The FAITH (Faith-Academic Initiatives for Transforming Health) Network is a collaboration of UAMS and faith organizations in Arkansas. The theme of the summit presented by the FAITH Network was “Reimaging Wellness within the Faith Community.” It brought together more than 150 faith and community leaders, students, educators, social workers, researchers, health care workers and stakeholders to discuss mental health disparities and ways to address them through the faith community.
In seconds, the volunteer was bumping into the furniture as Kenneth O. Young, the presenter who had blindfolded her and set up the demonstration, watched.
After a minute or two of witnessing her struggle, Leanne Lefler, an associate professor in the UAMS College of Nursing got up, went to her, took her by the shoulders and carefully guided her around the stools and chairs from the first one to the last. Applause greeted both women at the end.
Young said that he has used the demonstration 70 times with different audiences and Lefler’s intervention was only the second time anyone had tried anything but shouting advice and words. People are ready with opinions and advice, but too often are reluctant to engage a problem and intervene to help, he said.
The conference was held at the Centre at University Park in Little Rock. Keneshia Bryant-Moore, Ph.D., R.N., led the effort organizing the summit. She is an associate professor in the Department of Health Behavior and Health Education of the Fay W. Boozman College of Public Health, and team lead for the FAITH Network.
Young’s wife, Krishna Young, Ph.D., was the keynote speaker.
“If we will come together in the faith community and work together fervently, consciously, cohesively and comprehensively for the same purpose with care and concern, then unprecedented transformative health can be fulfilled and health disparities and inequalities diminished,” Young said.
Krishna Young shared with the audience her views on how faith communities can engage, educate and effect positive change to achieve improved mental health for people struggling with mental illness.
Kimberly Bell, a licensed clinical social worker, spoke about the specific things churches and faith communities can do to help. Bell is a therapist and liaison for the Sober Living Inc. Veterans Program.
“Research shows that people who combine faith with their treatment have a much better outcome, Bell said. “If the research says that and we start showing that, then success will follow. However, sometimes the church can be the barrier.”
Growing up in church as the daughter of a minister, she said too often she saw congregants and others ignore individuals with mental health and behavioral issues. People of faith first have to remove the stigma associated with mental illness, and then realize they can’t wait for divine help.
“Mental illness is not the devil and it’s not a spirit,” Bell said. “You can’t all the time pray it away. Could it be a therapist is the prayer answer?”
The church needs to be a place of “safe transparency” where someone can openly seek help without judgment from others, she said.
With that barrier removed, a church can be an important venue in which support groups can meet and peer support can take place, Bell said.
Finally, she recommended that each church select members of their faith community to provide assistance and information about resources, counseling and treatment.
“Identify three or four people in your church who are mature and will be confidential who will be a resource connector,” Bell said. “Handing someone a card is not the answer.

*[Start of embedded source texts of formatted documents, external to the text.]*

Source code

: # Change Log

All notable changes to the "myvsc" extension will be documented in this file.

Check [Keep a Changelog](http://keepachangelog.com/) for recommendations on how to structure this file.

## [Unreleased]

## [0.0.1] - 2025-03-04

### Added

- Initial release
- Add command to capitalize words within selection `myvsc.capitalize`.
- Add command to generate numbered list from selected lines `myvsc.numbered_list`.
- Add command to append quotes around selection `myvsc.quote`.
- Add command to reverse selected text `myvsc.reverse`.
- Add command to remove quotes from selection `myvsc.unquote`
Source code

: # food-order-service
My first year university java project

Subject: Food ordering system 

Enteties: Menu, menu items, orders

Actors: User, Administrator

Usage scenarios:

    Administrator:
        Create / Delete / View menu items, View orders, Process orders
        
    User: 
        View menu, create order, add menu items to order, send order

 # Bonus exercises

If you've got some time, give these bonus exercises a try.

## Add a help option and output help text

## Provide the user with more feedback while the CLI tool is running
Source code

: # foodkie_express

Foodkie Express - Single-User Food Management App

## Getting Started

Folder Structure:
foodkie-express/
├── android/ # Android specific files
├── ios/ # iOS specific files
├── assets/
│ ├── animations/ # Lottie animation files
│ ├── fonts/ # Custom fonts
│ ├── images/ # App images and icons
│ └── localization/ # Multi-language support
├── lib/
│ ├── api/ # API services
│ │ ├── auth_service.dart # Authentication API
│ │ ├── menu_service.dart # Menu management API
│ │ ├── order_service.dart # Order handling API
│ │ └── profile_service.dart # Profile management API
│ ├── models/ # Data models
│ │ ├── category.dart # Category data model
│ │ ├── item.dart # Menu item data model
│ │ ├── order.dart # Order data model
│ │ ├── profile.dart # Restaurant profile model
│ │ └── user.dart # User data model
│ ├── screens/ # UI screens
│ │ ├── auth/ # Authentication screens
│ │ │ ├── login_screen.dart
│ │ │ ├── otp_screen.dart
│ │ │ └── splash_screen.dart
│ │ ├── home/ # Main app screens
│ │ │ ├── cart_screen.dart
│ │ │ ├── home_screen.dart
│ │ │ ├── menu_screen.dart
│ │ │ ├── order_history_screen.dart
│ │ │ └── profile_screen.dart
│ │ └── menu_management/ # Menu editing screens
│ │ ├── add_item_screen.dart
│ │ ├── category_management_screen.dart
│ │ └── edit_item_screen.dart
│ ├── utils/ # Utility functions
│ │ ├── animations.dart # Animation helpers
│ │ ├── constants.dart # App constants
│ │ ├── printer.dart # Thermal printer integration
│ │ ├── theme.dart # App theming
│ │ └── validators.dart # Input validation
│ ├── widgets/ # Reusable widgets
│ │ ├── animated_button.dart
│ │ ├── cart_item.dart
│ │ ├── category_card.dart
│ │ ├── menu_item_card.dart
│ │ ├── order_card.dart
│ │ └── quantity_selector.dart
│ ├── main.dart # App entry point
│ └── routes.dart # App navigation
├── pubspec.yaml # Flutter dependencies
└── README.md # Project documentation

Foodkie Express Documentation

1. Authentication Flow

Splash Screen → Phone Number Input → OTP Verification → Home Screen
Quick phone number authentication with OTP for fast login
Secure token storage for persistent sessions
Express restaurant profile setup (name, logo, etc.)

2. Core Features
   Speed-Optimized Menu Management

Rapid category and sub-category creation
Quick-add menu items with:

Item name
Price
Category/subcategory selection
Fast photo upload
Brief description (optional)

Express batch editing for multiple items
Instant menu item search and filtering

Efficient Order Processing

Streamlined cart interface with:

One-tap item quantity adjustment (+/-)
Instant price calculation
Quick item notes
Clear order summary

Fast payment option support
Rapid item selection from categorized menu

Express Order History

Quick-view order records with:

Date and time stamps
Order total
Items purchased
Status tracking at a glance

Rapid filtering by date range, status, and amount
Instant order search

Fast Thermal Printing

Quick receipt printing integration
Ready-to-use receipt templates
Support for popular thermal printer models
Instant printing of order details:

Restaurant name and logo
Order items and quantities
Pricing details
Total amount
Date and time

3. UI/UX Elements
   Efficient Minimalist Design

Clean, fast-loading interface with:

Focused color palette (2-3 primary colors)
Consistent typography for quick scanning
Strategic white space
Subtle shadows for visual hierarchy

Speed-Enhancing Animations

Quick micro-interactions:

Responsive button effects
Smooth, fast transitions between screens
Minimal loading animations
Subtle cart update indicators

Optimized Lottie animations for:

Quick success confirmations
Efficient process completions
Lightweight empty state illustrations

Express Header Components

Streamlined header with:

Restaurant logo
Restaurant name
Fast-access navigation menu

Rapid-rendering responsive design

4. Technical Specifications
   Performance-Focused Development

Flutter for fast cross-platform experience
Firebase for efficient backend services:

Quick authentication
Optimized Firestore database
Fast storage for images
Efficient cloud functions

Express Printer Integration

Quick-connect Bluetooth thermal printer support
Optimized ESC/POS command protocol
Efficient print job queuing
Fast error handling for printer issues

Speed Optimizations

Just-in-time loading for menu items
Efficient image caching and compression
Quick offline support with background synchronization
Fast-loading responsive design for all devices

That card will go in the trash. If you have a connector who will call and will sit there with them on the call together, these are things we can do in the faith community that makes treatment accessible.”
She closed by asking members of the audience to resolve not to neglect their obligation to help and be a real resource for people with mental illness.
The summit included a panel discussion with mental health professionals and pastors and a presentation on how to develop an action plan to address emotional wellness.
Sponsored by the UAMS Translational Research Institute and the Arkansas Minority Health Commission, this conference is funded through the Patient-Centered Outcomes Research Institute (PCORI) Eugene Washington PCORI Engagement Award. Collaborators on the conference were Baptist Health, the Arkansas Foundation for Medical Care, and the Arkansas Department of Health.